Six hours after Leipzig had fallen, the Division was on the move again to the east. This
time, with the mission of relieving the 9th Armored Division and securing the east bank
of the Mulde River. Little opposition was met throughout the Division zone, except at
Eilenburg in the extreme north of the Division's zone. This proved to be one of the
toughest fights of the Division. On the 21st day of April, the 271st Infantry attacked
Eilenburg. This fight became an artilleryman's dream. Victory over Germany seemed
too near to lose too many men, so the decision was made to pour on the artillery. More
than 10,000 rounds of white phosphorus and high explosive were fired into the city. The
city was flattened. On 23 April, Eilenburg had been taken, and the Division held the
Mulde River within its zone.
While positions were being established along the east side of Mulde River, patrols
constantly crossed the river in hopes of meeting the Russians. Excitement ran high as the
rumors of the possible meeting of the Russians spread throughout the area. For several
days, there was little activity outside of patrolling. Orders were issued to fire only on
targets that were unmistakably German. Another indication of the juncture with the
Russians was the steady stream of German prisoners coming into our lines to evade
capture by the Russians.
On the afternoon of 25 April 1945, a patrol of 11 men led by Lt. Albert L. Kotzebue of
the 273rd Infantry Regiment made the historic contact at Leckwitz on the Elbe River with
the 58th Guard Division, 34th Corps, General Jadov's 5th Ukrainian Army, Marshal
Koniev's First Ukrainian Front (click on LINKUP above or on this website's "East Meets West" button
for more details of patrol meetings and map). History had been made - the great Soviet
Army and the Allied Army had joined. Germany had been cut in two. Victory could be
only a few days off.
May 8, 1945 - Simultaneously, at the capitals of the three major powers, the
announcement was made - "V-E Day" - the end of the War in Europe. V-E Day came to
us causing mixed emotions, but actually no wild celebrations, because it was just another
step toward the end of War all over the world. We asked the questions, "What now,
occupation?" "The South Pacific - and how soon?"
Killed in Action: 341   Wounded in
Action: 1, 146 Died of Wounds: 42
The 69th and "The Battle of the Bulge"
Many 69ers and family members
believe the 69th Infantry Division was in the famous "Battle of
the Bulge," but it was not.
69ers and family members think the 69th Infantry Division was in the famous
Battle of the Bulge, Nazi Germany's last big effort to stem the advance of the
Allies. But although some 69ers may have been in the Battle of the Bulge, the
Division as a whole was not a part of it.
The 69th began training at Camp Shelby in the
early summer of 1943 and departed for overseas in October 1944. During this
period, thousands were trained and sent to other Units as replacements to
Divisions that may have been in the Bulge fighting.
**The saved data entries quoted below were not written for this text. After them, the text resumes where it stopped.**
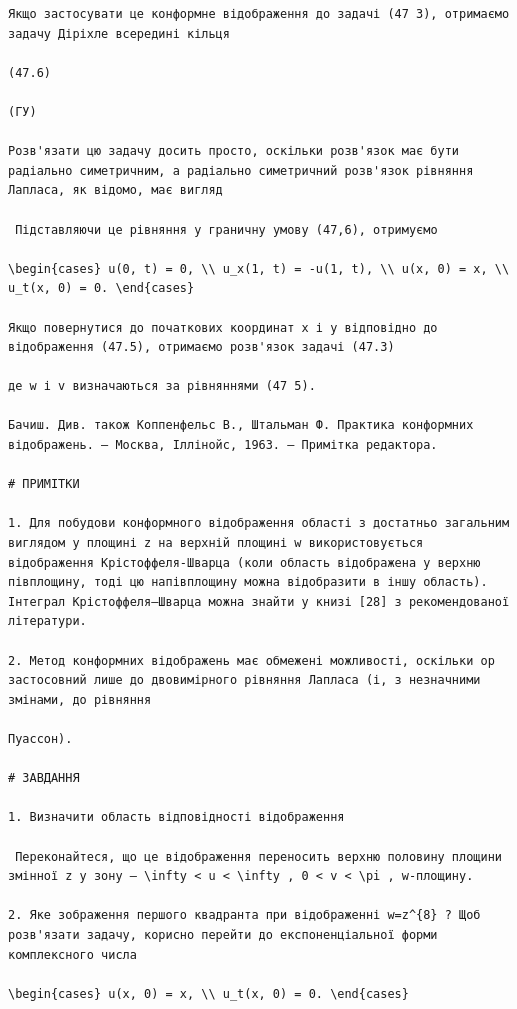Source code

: \documentclass[
  ukrainian,
]{article}
\begin{document}
\begin{verbatim}
Якщо застосувати це конформне відображення до задачі (47 3), отримаємо задачу Діріхле всередині кільця

(47.6)

(ГУ)

Розв'язати цю задачу досить просто, оскільки розв'язок має бути радіально симетричним, а радіально симетричний розв'язок рівняння Лапласа, як відомо, має вигляд

 Підставляючи це рівняння у граничну умову (47,6), отримуємо

\begin{cases} u(0, t) = 0, \\ u_x(1, t) = -u(1, t), \\ u(x, 0) = x, \\ u_t(x, 0) = 0. \end{cases}

Якщо повернутися до початкових координат x і y відповідно до відображення (47.5), отримаємо розв'язок задачі (47.3)

де w і v визначаються за рівняннями (47 5).

Бачиш. Див. також Коппенфельс В., Штальман Ф. Практика конформних відображень. — Москва, Іллінойс, 1963. — Примітка редактора.

# ПРИМІТКИ

1. Для побудови конформного відображення області з достатньо загальним виглядом у площині z на верхній площині w використовується відображення Крістоффеля-Шварца (коли область відображена у верхню півплощину, тоді цю напівплощину можна відобразити в іншу область). Інтеграл Крістоффеля–Шварца можна знайти у книзі [28] з рекомендованої літератури.

2. Метод конформних відображень має обмежені можливості, оскільки op застосовний лише до двовимірного рівняння Лапласа (і, з незначними змінами, до рівняння

Пуассон).

# ЗАВДАННЯ

1. Визначити область відповідності відображення

 Переконайтеся, що це відображення переносить верхню половину площини змінної z у зону — \infty < u < \infty , 0 < v < \pi , w-площину.

2. Яке зображення першого квадранта при відображенні w=z^{8} ? Щоб розв'язати задачу, корисно перейти до експоненціальної форми комплексного числа

\begin{cases} u(x, 0) = x, \\ u_t(x, 0) = 0. \end{cases}


\end{verbatim}
\end{document}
Some of these replacements
were in the 69th, even though they didn’t depart overseas with it, and these
soldiers may have been in the Bulge fighting during its short but devastating
period, but with another Division.
The Battle of the Bulge took place between Dec 16,
1944, and January 25, 1945. The 69th began to arrive in England in December
1944. On December 25, 1944, the 69th was called on to furnish 2,200 men as
replacements for battle-worn and decimated Divisions in the Bulge fighting.
Some of these men, and others, may have returned to or been transferred the
69th after the Bulge was over - and of they course could lay claim to being in
the battle, but not as a member the 69th. There were many replacements to the
69th from battle-rested Divisions as the 69th moved across Germany to its
final meeting with the Russians on April 25, 1945.
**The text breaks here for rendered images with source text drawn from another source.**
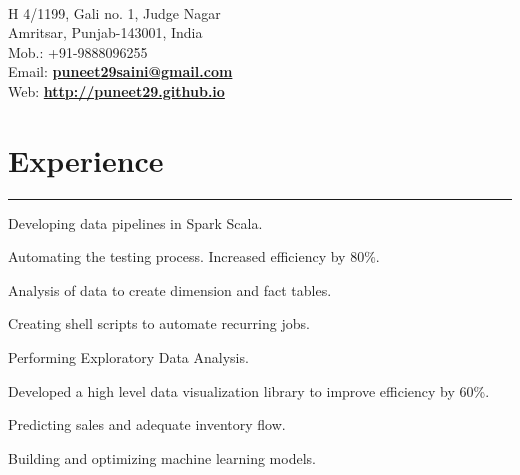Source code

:\documentclass[]{puneet-resume}
\begin{document}
\hfill
\begin{minipage}[t]{0.66\textwidth}
\hspace*{1pt}\hfill    \\
\hspace*{0pt}\hfill H 4/1199, Gali no. 1, Judge Nagar \\
\hspace*{0pt}\hfill Amritsar, Punjab-143001, India \\
\hspace*{0pt}\hfill Mob.: +91-9888096255 \\
\hspace*{0pt}\hfill Email: \textbf{\href{mailto:puneet29saini@gmail.com}{puneet29saini@gmail.com}} \\
\hspace*{0pt}\hfill Web: \textbf{\href{http://puneet29.github.io}{http://puneet29.github.io}} 
\section{Experience}
\noindent\rule{12.5cm}{0.4pt}
 
\noindent
\hspace{5em}%
\begin{tightemize}
\begin{minipage}{0.85\textwidth\vspace{2pt}}
	\item Developing data pipelines in Spark Scala.
	\item Automating the testing process. Increased efficiency by 80\%.
	\item Analysis of data to create dimension and fact tables.
	\item Creating shell scripts to automate recurring jobs.
\end{minipage}
\end{tightemize}
\sectionsep

 
\noindent
\hspace{5em}%
\begin{tightemize}
\begin{minipage}{0.85\textwidth\vspace{2pt}}
	\item Performing Exploratory Data Analysis.
	\item Developed a high level data visualization library to improve efficiency by 60\%.
	\item Predicting sales and adequate inventory flow.
	\item Building and optimizing machine learning models.
\end{minipage}
\end{tightemize}
\sectionsep


\end{minipage}
\end{document}
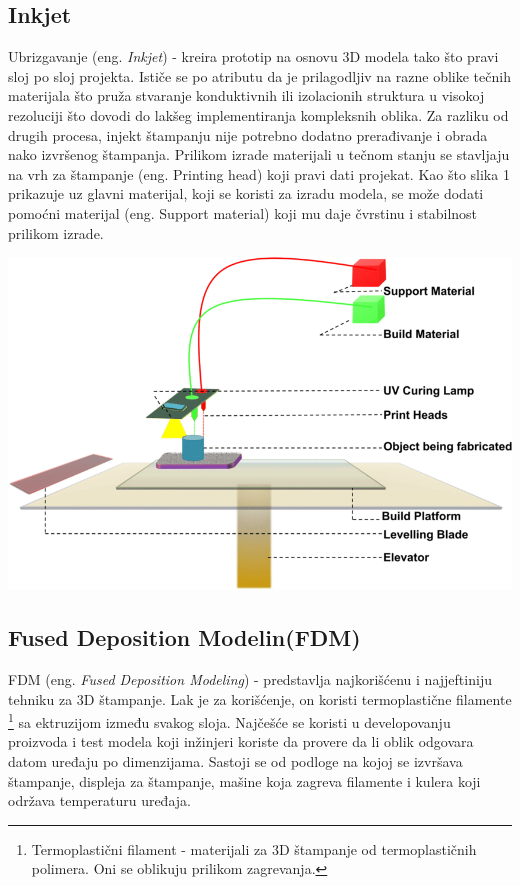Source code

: \documentclass[a4paper]{article}
\begin{document}
\subsection{Inkjet}
\label{subsec:podnaslov1}
Ubrizgavanje (eng. \emph{Inkjet}) - kreira prototip na osnovu 3D modela tako što pravi sloj po sloj projekta.
\bigbreak Ističe se po atributu da je prilagodljiv na razne oblike tečnih materijala što pruža stvaranje konduktivnih ili izolacionih struktura u visokoj rezoluciji što dovodi do lakšeg implementiranja kompleksnih oblika. 
\bigbreak Za razliku od drugih procesa, injekt štampanju nije potrebno dodatno prerađivanje i obrada nako izvršenog štampanja.
\bigbreak Prilikom izrade materijali u tečnom stanju se stavljaju na vrh za štampanje (eng. Printing head) koji pravi dati projekat.
\bigbreak Kao što slika 1 prikazuje uz glavni materijal, koji se koristi za izradu modela,  se može dodati pomoćni materijal (eng. Support material) koji mu daje čvrstinu i stabilnost prilikom izrade.
\begin{center}
\includegraphics[width=.5\textwidth ]{Tehnikeslike/Inject.png}
\end{center}

\subsection{Fused Deposition Modelin(FDM)\cite{fdm}}
\label{subsec:podnaslov2}
FDM (eng. \emph{Fused Deposition Modeling}) - predstavlja najkorišćenu i najjeftiniju tehniku za 3D štampanje. Lak je za korišćenje, on koristi termoplastične filamente \footnote{Termoplastični filament - materijali za 3D štampanje od termoplastičnih polimera. Oni se oblikuju prilikom zagrevanja. } sa ektruzijom između svakog sloja.
\bigbreak Najčešće se koristi u developovanju proizvoda  i test modela koji inžinjeri koriste da provere da li oblik odgovara datom uređaju po dimenzijama. 
\bigbreak Sastoji se od podloge na kojoj se izvršava štampanje, displeja za štampanje, mašine koja zagreva filamente i kulera koji održava temperaturu uređaja.
\end{document}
The infantry regiments were the frontline troops.
The 69th was comprised of three regiments - 271st, 272nd 273rd. The Unit
histories of these regiments written immediately after VE Day (May 9, 1945)
show the 271st assuming position on February 10, and the 272nd and 273rd on
February 12. Therefore, we can see that the 69th Infantry Division itself did
not participate in the Battle of the Bulge.